'''

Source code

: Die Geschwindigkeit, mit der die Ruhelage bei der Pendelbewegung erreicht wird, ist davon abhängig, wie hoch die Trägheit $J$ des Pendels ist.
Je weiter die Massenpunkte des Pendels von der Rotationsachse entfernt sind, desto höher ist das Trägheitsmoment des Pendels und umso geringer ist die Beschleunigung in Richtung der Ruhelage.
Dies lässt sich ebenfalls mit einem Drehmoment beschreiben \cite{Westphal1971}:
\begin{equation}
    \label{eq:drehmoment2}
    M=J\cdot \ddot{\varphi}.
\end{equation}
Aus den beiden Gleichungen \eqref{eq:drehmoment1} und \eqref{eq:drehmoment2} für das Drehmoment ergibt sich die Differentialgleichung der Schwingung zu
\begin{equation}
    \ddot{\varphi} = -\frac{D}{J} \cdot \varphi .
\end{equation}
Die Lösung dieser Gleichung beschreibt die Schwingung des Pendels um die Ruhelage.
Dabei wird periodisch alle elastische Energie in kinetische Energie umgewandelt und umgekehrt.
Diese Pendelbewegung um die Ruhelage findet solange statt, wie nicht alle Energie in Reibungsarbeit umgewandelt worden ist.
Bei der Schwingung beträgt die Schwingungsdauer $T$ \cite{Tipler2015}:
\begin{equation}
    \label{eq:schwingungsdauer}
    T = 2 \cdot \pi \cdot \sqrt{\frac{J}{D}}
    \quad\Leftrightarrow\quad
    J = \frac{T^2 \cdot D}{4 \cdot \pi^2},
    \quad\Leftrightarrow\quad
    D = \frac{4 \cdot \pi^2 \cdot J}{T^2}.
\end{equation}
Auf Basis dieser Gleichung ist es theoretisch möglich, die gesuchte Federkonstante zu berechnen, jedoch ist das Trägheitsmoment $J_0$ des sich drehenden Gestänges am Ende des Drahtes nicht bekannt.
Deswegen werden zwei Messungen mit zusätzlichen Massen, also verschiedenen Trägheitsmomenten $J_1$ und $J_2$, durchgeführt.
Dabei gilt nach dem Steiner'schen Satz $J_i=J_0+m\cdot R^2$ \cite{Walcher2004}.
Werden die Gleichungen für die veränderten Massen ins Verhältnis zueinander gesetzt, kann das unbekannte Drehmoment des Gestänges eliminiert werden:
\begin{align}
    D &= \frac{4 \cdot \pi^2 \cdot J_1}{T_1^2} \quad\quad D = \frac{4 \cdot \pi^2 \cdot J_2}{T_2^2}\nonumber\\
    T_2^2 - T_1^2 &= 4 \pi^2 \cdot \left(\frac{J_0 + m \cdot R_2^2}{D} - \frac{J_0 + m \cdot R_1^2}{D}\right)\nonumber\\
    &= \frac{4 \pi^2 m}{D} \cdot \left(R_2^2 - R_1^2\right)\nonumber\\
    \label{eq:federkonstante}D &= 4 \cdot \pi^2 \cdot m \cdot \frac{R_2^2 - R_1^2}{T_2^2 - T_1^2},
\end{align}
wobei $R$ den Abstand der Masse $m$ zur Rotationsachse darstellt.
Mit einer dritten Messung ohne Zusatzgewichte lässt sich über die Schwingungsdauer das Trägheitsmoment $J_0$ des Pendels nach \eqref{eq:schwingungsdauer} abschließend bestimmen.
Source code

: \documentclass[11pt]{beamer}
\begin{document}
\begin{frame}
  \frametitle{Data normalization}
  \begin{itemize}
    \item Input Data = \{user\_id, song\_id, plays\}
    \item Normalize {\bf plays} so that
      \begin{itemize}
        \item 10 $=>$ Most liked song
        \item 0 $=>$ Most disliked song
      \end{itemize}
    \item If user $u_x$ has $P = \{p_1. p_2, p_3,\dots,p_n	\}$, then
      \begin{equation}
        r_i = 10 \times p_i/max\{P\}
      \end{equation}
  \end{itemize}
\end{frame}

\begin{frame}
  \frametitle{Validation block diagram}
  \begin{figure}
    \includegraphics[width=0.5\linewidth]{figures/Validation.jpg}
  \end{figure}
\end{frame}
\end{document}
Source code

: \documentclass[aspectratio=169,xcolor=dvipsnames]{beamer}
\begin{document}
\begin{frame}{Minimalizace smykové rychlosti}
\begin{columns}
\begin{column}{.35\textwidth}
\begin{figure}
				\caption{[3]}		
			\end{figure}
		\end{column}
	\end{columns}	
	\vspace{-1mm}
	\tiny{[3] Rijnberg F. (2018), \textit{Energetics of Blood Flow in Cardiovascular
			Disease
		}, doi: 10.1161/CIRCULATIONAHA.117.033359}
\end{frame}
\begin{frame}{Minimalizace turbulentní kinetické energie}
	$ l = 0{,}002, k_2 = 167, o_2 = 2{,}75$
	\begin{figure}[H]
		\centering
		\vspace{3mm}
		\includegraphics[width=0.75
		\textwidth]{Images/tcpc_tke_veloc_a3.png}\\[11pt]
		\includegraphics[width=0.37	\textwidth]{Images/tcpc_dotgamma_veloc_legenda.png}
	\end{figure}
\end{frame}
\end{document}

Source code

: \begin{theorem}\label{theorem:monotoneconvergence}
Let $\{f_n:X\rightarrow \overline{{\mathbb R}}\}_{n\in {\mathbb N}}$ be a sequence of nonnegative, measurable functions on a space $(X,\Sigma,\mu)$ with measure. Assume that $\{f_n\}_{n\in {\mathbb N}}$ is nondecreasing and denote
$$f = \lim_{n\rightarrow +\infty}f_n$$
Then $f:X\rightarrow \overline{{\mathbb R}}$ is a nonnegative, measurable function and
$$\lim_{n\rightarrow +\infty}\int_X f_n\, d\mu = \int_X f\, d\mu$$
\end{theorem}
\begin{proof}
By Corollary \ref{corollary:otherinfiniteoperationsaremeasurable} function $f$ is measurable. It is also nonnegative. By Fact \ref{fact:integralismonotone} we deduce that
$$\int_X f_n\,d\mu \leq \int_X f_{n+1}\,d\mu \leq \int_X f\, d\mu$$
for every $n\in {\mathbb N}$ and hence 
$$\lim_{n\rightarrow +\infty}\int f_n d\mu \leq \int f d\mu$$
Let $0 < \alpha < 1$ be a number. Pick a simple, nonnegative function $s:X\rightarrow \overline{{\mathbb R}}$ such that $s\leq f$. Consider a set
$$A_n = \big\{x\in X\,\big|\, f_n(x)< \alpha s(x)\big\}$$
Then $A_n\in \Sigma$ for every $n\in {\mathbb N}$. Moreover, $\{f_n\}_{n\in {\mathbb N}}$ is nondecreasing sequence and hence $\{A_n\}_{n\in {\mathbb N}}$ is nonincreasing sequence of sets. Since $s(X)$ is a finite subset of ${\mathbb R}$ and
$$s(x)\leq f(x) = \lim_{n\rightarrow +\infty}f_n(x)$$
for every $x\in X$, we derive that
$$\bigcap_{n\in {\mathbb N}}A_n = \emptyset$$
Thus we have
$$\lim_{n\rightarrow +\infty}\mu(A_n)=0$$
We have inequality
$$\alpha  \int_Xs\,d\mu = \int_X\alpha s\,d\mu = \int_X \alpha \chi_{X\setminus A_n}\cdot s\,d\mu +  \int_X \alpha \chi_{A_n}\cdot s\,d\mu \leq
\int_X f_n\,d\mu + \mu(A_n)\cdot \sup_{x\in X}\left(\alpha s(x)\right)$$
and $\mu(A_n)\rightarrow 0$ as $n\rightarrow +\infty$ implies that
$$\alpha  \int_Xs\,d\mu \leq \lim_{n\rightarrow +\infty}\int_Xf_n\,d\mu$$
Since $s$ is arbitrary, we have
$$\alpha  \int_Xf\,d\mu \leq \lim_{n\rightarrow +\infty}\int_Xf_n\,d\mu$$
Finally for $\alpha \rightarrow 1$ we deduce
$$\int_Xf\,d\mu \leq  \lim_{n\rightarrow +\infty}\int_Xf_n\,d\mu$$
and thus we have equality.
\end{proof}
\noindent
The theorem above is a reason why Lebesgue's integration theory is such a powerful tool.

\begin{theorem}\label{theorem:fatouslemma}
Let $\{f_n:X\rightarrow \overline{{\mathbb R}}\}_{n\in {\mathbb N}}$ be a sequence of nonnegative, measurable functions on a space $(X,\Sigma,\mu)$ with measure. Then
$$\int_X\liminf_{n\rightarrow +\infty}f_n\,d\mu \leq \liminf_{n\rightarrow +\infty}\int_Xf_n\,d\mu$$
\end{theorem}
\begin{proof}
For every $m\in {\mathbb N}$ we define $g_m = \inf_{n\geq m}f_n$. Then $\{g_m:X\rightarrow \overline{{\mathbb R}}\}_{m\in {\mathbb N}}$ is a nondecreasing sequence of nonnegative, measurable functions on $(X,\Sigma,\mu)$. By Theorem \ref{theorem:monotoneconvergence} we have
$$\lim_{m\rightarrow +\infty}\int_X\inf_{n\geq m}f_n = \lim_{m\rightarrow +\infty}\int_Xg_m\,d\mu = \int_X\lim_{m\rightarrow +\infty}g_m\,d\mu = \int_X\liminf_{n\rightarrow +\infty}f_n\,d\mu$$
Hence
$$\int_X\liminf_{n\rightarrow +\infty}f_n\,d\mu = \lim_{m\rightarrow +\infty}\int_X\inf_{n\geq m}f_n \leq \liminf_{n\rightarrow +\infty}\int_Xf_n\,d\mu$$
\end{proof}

'''

Could you write out exactly the lines above, starting at the first one and ending with the line that has "des Pendels ist."?

Source code

: Die Geschwindigkeit, mit der die Ruhelage bei der Pendelbewegung erreicht wird, ist davon abhängig, wie hoch die Trägheit $J$ des Pendels ist.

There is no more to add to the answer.